### What you need to do
For each line of the listing that contains "begin", make a copy and return it.

^^^^^^^^^^^^^^^^

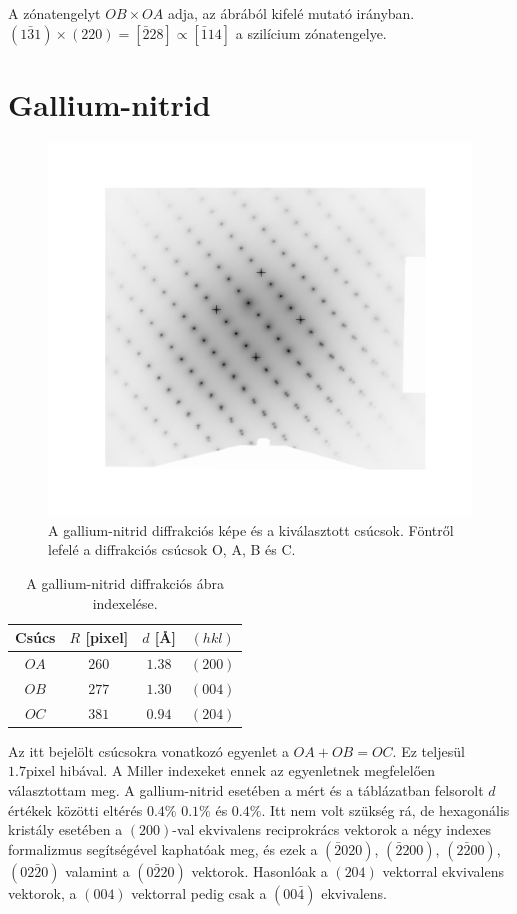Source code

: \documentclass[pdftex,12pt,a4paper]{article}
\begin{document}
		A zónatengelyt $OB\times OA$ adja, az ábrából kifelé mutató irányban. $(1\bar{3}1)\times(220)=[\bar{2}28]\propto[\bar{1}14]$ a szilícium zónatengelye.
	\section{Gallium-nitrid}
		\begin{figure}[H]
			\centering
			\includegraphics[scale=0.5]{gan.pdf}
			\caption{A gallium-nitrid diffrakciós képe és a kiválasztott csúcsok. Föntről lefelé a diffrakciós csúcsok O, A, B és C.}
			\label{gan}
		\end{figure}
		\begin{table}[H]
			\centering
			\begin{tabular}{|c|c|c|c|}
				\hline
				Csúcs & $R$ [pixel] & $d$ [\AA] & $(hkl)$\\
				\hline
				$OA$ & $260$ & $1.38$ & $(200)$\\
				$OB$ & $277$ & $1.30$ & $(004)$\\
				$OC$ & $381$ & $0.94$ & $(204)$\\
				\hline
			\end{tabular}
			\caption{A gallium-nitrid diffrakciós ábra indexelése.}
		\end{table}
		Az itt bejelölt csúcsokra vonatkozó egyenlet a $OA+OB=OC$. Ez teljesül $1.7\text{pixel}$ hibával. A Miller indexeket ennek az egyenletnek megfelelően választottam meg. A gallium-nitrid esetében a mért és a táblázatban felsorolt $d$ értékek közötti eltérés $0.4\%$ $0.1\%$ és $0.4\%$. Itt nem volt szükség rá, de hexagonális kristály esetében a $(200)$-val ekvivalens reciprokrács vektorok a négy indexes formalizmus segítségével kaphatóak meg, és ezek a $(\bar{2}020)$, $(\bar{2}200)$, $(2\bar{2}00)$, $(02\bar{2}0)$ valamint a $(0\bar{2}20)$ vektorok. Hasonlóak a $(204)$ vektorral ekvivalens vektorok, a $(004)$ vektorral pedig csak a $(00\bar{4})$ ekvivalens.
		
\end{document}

^^^^^^^^^^^^^^^^

### Output
\begin{document}
		\begin{figure}[H]
		\begin{table}[H]
			\begin{tabular}{|c|c|c|c|}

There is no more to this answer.